Assignment — Wherever the string "want" shows up in the material below, copy that line.

Extracted material —
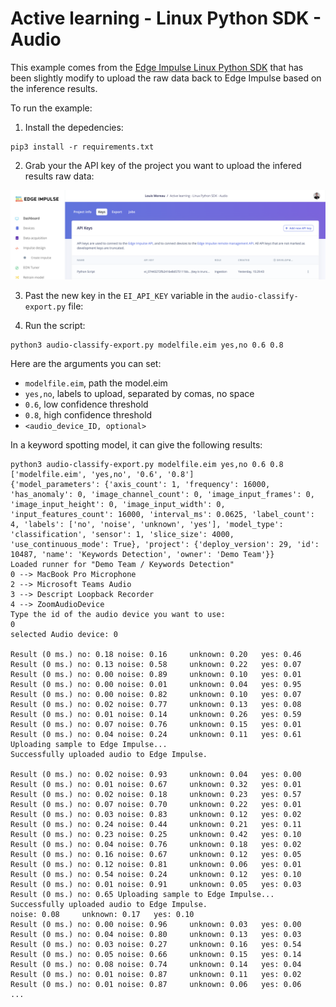 # Active learning - Linux Python SDK - Audio

This example comes from the [Edge Impulse Linux Python SDK](https://github.com/edgeimpulse/linux-sdk-python/) that has been slightly modify to upload the raw data back to Edge Impulse based on the inference results.

To run the example:

1. Install the depedencies:

```
pip3 install -r requirements.txt
```

2. Grab your the API key of the project you want to upload the infered results raw data:

![EI API KEY](/assets/grab-api-key.png)

3. Past the new key in the `EI_API_KEY` variable in the `audio-classify-export.py` file:

4. Run the script:

```
python3 audio-classify-export.py modelfile.eim yes,no 0.6 0.8
```

Here are the arguments you can set:

* `modelfile.eim`, path the model.eim
* `yes,no`, labels to upload, separated by comas, no space
* `0.6`, low confidence threshold
* `0.8`, high confidence threshold
* `<audio_device_ID, optional>`

In a keyword spotting model, it can give the following results:

```
python3 audio-classify-export.py modelfile.eim yes,no 0.6 0.8
['modelfile.eim', 'yes,no', '0.6', '0.8']
{'model_parameters': {'axis_count': 1, 'frequency': 16000, 'has_anomaly': 0, 'image_channel_count': 0, 'image_input_frames': 0, 'image_input_height': 0, 'image_input_width': 0, 'input_features_count': 16000, 'interval_ms': 0.0625, 'label_count': 4, 'labels': ['no', 'noise', 'unknown', 'yes'], 'model_type': 'classification', 'sensor': 1, 'slice_size': 4000, 'use_continuous_mode': True}, 'project': {'deploy_version': 29, 'id': 10487, 'name': 'Keywords Detection', 'owner': 'Demo Team'}}
Loaded runner for "Demo Team / Keywords Detection"
0 --> MacBook Pro Microphone
2 --> Microsoft Teams Audio
3 --> Descript Loopback Recorder
4 --> ZoomAudioDevice
Type the id of the audio device you want to use: 
0
selected Audio device: 0

Result (0 ms.) no: 0.18 noise: 0.16     unknown: 0.20   yes: 0.46
Result (0 ms.) no: 0.13 noise: 0.58     unknown: 0.22   yes: 0.07
Result (0 ms.) no: 0.00 noise: 0.89     unknown: 0.10   yes: 0.01
Result (0 ms.) no: 0.00 noise: 0.01     unknown: 0.04   yes: 0.95
Result (0 ms.) no: 0.00 noise: 0.82     unknown: 0.10   yes: 0.07
Result (0 ms.) no: 0.02 noise: 0.77     unknown: 0.13   yes: 0.08
Result (0 ms.) no: 0.01 noise: 0.14     unknown: 0.26   yes: 0.59
Result (0 ms.) no: 0.07 noise: 0.76     unknown: 0.15   yes: 0.01
Result (0 ms.) no: 0.04 noise: 0.24     unknown: 0.11   yes: 0.61       Uploading sample to Edge Impulse...
Successfully uploaded audio to Edge Impulse.

Result (0 ms.) no: 0.02 noise: 0.93     unknown: 0.04   yes: 0.00
Result (0 ms.) no: 0.01 noise: 0.67     unknown: 0.32   yes: 0.01
Result (0 ms.) no: 0.02 noise: 0.18     unknown: 0.23   yes: 0.57
Result (0 ms.) no: 0.07 noise: 0.70     unknown: 0.22   yes: 0.01
Result (0 ms.) no: 0.03 noise: 0.83     unknown: 0.12   yes: 0.02
Result (0 ms.) no: 0.24 noise: 0.44     unknown: 0.21   yes: 0.11
Result (0 ms.) no: 0.23 noise: 0.25     unknown: 0.42   yes: 0.10
Result (0 ms.) no: 0.04 noise: 0.76     unknown: 0.18   yes: 0.02
Result (0 ms.) no: 0.16 noise: 0.67     unknown: 0.12   yes: 0.05
Result (0 ms.) no: 0.12 noise: 0.81     unknown: 0.06   yes: 0.01
Result (0 ms.) no: 0.54 noise: 0.24     unknown: 0.12   yes: 0.10
Result (0 ms.) no: 0.01 noise: 0.91     unknown: 0.05   yes: 0.03
Result (0 ms.) no: 0.65 Uploading sample to Edge Impulse...
Successfully uploaded audio to Edge Impulse.
noise: 0.08     unknown: 0.17   yes: 0.10
Result (0 ms.) no: 0.00 noise: 0.96     unknown: 0.03   yes: 0.00
Result (0 ms.) no: 0.04 noise: 0.80     unknown: 0.13   yes: 0.03
Result (0 ms.) no: 0.03 noise: 0.27     unknown: 0.16   yes: 0.54
Result (0 ms.) no: 0.05 noise: 0.66     unknown: 0.15   yes: 0.14
Result (0 ms.) no: 0.08 noise: 0.74     unknown: 0.14   yes: 0.04
Result (0 ms.) no: 0.01 noise: 0.87     unknown: 0.11   yes: 0.02
Result (0 ms.) no: 0.01 noise: 0.87     unknown: 0.06   yes: 0.06
...
```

Response for this exercise —
2. Grab your the API key of the project you want to upload the infered results raw data:
Type the id of the audio device you want to use: 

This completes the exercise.